# Your objective
When you return the data, keep each character exactly as it appears.

Provided material section start

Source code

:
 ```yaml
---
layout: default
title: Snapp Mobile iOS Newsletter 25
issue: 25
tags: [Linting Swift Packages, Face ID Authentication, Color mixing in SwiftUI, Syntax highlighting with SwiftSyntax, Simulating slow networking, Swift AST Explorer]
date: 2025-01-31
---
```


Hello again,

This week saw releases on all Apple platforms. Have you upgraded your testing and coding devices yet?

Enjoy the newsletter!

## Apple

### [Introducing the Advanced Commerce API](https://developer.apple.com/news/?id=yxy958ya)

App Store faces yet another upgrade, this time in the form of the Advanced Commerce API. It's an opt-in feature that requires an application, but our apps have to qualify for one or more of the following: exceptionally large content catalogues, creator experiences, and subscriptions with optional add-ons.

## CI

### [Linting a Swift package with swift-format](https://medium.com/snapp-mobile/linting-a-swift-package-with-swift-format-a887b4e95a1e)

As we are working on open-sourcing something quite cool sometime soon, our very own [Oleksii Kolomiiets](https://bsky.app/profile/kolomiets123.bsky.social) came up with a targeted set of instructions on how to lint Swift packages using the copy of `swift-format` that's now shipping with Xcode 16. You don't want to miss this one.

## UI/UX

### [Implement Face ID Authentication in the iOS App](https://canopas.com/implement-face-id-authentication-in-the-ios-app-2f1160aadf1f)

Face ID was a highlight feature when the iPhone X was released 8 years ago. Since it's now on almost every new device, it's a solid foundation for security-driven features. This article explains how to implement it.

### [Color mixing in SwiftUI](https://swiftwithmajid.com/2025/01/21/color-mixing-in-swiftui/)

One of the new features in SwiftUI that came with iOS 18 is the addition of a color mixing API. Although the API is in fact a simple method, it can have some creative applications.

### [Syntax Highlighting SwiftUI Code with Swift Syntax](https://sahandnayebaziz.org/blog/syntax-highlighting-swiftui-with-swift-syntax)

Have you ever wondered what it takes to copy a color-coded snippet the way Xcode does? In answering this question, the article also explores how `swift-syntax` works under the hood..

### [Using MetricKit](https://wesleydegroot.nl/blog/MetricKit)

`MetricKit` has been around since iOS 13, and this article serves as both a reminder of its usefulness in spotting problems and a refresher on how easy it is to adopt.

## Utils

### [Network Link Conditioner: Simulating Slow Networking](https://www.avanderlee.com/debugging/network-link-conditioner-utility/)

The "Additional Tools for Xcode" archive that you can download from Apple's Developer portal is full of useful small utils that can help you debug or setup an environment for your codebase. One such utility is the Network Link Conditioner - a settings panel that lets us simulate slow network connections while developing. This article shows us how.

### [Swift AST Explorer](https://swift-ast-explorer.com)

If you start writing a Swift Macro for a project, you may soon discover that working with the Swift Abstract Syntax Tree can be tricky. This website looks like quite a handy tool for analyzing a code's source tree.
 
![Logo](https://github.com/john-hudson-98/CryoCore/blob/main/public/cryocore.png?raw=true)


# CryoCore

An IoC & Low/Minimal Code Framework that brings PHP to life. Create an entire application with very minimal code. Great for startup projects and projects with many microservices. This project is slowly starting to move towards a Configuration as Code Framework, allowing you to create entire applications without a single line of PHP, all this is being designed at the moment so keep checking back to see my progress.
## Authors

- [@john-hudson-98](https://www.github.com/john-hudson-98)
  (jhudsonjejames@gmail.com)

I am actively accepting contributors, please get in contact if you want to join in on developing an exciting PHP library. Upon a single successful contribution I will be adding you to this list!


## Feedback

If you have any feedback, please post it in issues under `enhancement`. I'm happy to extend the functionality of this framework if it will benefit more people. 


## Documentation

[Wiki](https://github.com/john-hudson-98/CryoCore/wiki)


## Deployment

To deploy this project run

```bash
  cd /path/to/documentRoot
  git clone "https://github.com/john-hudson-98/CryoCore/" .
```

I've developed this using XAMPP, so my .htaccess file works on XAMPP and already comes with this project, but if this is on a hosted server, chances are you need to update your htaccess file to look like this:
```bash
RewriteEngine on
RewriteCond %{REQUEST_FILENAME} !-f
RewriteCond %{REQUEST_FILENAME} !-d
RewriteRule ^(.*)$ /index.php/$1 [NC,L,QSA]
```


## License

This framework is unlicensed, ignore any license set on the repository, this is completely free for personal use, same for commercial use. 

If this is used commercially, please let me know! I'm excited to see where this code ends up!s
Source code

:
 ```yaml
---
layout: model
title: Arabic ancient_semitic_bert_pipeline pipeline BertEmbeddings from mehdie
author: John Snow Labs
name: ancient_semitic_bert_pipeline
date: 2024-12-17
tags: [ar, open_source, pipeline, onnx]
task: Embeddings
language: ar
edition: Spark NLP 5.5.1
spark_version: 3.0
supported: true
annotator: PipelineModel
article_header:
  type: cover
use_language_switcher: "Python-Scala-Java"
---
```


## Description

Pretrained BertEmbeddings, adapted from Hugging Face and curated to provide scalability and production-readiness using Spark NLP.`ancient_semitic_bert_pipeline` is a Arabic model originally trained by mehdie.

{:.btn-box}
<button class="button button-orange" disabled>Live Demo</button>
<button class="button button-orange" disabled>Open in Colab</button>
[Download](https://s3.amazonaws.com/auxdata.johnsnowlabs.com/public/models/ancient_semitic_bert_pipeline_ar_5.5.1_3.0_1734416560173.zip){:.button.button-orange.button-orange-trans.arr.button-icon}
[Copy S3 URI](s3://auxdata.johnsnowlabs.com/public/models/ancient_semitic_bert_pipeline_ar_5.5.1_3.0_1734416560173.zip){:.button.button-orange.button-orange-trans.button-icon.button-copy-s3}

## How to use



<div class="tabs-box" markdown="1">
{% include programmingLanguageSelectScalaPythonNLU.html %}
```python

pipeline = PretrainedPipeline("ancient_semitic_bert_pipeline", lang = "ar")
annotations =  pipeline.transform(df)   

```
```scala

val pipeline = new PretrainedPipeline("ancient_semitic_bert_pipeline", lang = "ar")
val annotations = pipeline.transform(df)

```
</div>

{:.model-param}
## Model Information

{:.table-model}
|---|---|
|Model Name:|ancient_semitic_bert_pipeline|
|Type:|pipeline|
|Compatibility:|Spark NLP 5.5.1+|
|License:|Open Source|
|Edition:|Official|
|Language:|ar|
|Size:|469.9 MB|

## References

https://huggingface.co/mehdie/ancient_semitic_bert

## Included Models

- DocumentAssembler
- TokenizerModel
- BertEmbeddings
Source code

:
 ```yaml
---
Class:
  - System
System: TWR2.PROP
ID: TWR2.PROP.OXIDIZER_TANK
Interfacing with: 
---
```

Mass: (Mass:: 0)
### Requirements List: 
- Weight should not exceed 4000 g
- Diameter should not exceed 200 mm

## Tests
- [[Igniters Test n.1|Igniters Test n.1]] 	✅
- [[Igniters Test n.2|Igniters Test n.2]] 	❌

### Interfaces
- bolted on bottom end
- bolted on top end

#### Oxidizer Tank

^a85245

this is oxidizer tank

Provided material section end

# Exercise result
Source code

:
 ```yaml
---
layout: default
title: Snapp Mobile iOS Newsletter 25
issue: 25
tags: [Linting Swift Packages, Face ID Authentication, Color mixing in SwiftUI, Syntax highlighting with SwiftSyntax, Simulating slow networking, Swift AST Explorer]
date: 2025-01-31
---
```


Hello again,

This week saw releases on all Apple platforms. Have you upgraded your testing and coding devices yet?

Enjoy the newsletter!

## Apple

### [Introducing the Advanced Commerce API](https://developer.apple.com/news/?id=yxy958ya)

App Store faces yet another upgrade, this time in the form of the Advanced Commerce API. It's an opt-in feature that requires an application, but our apps have to qualify for one or more of the following: exceptionally large content catalogues, creator experiences, and subscriptions with optional add-ons.

## CI

### [Linting a Swift package with swift-format](https://medium.com/snapp-mobile/linting-a-swift-package-with-swift-format-a887b4e95a1e)

As we are working on open-sourcing something quite cool sometime soon, our very own [Oleksii Kolomiiets](https://bsky.app/profile/kolomiets123.bsky.social) came up with a targeted set of instructions on how to lint Swift packages using the copy of `swift-format` that's now shipping with Xcode 16. You don't want to miss this one.

## UI/UX

### [Implement Face ID Authentication in the iOS App](https://canopas.com/implement-face-id-authentication-in-the-ios-app-2f1160aadf1f)

Face ID was a highlight feature when the iPhone X was released 8 years ago. Since it's now on almost every new device, it's a solid foundation for security-driven features. This article explains how to implement it.

### [Color mixing in SwiftUI](https://swiftwithmajid.com/2025/01/21/color-mixing-in-swiftui/)

One of the new features in SwiftUI that came with iOS 18 is the addition of a color mixing API. Although the API is in fact a simple method, it can have some creative applications.

### [Syntax Highlighting SwiftUI Code with Swift Syntax](https://sahandnayebaziz.org/blog/syntax-highlighting-swiftui-with-swift-syntax)

Have you ever wondered what it takes to copy a color-coded snippet the way Xcode does? In answering this question, the article also explores how `swift-syntax` works under the hood..

### [Using MetricKit](https://wesleydegroot.nl/blog/MetricKit)

`MetricKit` has been around since iOS 13, and this article serves as both a reminder of its usefulness in spotting problems and a refresher on how easy it is to adopt.

## Utils

### [Network Link Conditioner: Simulating Slow Networking](https://www.avanderlee.com/debugging/network-link-conditioner-utility/)

The "Additional Tools for Xcode" archive that you can download from Apple's Developer portal is full of useful small utils that can help you debug or setup an environment for your codebase. One such utility is the Network Link Conditioner - a settings panel that lets us simulate slow network connections while developing. This article shows us how.

### [Swift AST Explorer](https://swift-ast-explorer.com)

If you start writing a Swift Macro for a project, you may soon discover that working with the Swift Abstract Syntax Tree can be tricky. This website looks like quite a handy tool for analyzing a code's source tree.
 
![Logo](https://github.com/john-hudson-98/CryoCore/blob/main/public/cryocore.png?raw=true)


# CryoCore

An IoC & Low/Minimal Code Framework that brings PHP to life. Create an entire application with very minimal code. Great for startup projects and projects with many microservices. This project is slowly starting to move towards a Configuration as Code Framework, allowing you to create entire applications without a single line of PHP, all this is being designed at the moment so keep checking back to see my progress.
## Authors

- [@john-hudson-98](https://www.github.com/john-hudson-98)
  (jhudsonjejames@gmail.com)

I am actively accepting contributors, please get in contact if you want to join in on developing an exciting PHP library. Upon a single successful contribution I will be adding you to this list!


## Feedback

If you have any feedback, please post it in issues under `enhancement`. I'm happy to extend the functionality of this framework if it will benefit more people. 


## Documentation

[Wiki](https://github.com/john-hudson-98/CryoCore/wiki)


## Deployment

To deploy this project run

```bash
  cd /path/to/documentRoot
  git clone "https://github.com/john-hudson-98/CryoCore/" .
```

I've developed this using XAMPP, so my .htaccess file works on XAMPP and already comes with this project, but if this is on a hosted server, chances are you need to update your htaccess file to look like this:
```bash
RewriteEngine on
RewriteCond %{REQUEST_FILENAME} !-f
RewriteCond %{REQUEST_FILENAME} !-d
RewriteRule ^(.*)$ /index.php/$1 [NC,L,QSA]
```


## License

This framework is unlicensed, ignore any license set on the repository, this is completely free for personal use, same for commercial use. 

If this is used commercially, please let me know! I'm excited to see where this code ends up!s
Source code

:
 ```yaml
---
layout: model
title: Arabic ancient_semitic_bert_pipeline pipeline BertEmbeddings from mehdie
author: John Snow Labs
name: ancient_semitic_bert_pipeline
date: 2024-12-17
tags: [ar, open_source, pipeline, onnx]
task: Embeddings
language: ar
edition: Spark NLP 5.5.1
spark_version: 3.0
supported: true
annotator: PipelineModel
article_header:
  type: cover
use_language_switcher: "Python-Scala-Java"
---
```


## Description

Pretrained BertEmbeddings, adapted from Hugging Face and curated to provide scalability and production-readiness using Spark NLP.`ancient_semitic_bert_pipeline` is a Arabic model originally trained by mehdie.

{:.btn-box}
<button class="button button-orange" disabled>Live Demo</button>
<button class="button button-orange" disabled>Open in Colab</button>
[Download](https://s3.amazonaws.com/auxdata.johnsnowlabs.com/public/models/ancient_semitic_bert_pipeline_ar_5.5.1_3.0_1734416560173.zip){:.button.button-orange.button-orange-trans.arr.button-icon}
[Copy S3 URI](s3://auxdata.johnsnowlabs.com/public/models/ancient_semitic_bert_pipeline_ar_5.5.1_3.0_1734416560173.zip){:.button.button-orange.button-orange-trans.button-icon.button-copy-s3}

## How to use



<div class="tabs-box" markdown="1">
{% include programmingLanguageSelectScalaPythonNLU.html %}
```python

pipeline = PretrainedPipeline("ancient_semitic_bert_pipeline", lang = "ar")
annotations =  pipeline.transform(df)   

```
```scala

val pipeline = new PretrainedPipeline("ancient_semitic_bert_pipeline", lang = "ar")
val annotations = pipeline.transform(df)

```
</div>

{:.model-param}
## Model Information

{:.table-model}
|---|---|
|Model Name:|ancient_semitic_bert_pipeline|
|Type:|pipeline|
|Compatibility:|Spark NLP 5.5.1+|
|License:|Open Source|
|Edition:|Official|
|Language:|ar|
|Size:|469.9 MB|

## References

https://huggingface.co/mehdie/ancient_semitic_bert

## Included Models

- DocumentAssembler
- TokenizerModel
- BertEmbeddings
Source code

:
 ```yaml
---
Class:
  - System
System: TWR2.PROP
ID: TWR2.PROP.OXIDIZER_TANK
Interfacing with: 
---
```

Mass: (Mass:: 0)
### Requirements List: 
- Weight should not exceed 4000 g
- Diameter should not exceed 200 mm

## Tests
- [[Igniters Test n.1|Igniters Test n.1]] 	✅
- [[Igniters Test n.2|Igniters Test n.2]] 	❌

### Interfaces
- bolted on bottom end
- bolted on top end

#### Oxidizer Tank

^a85245

this is oxidizer tank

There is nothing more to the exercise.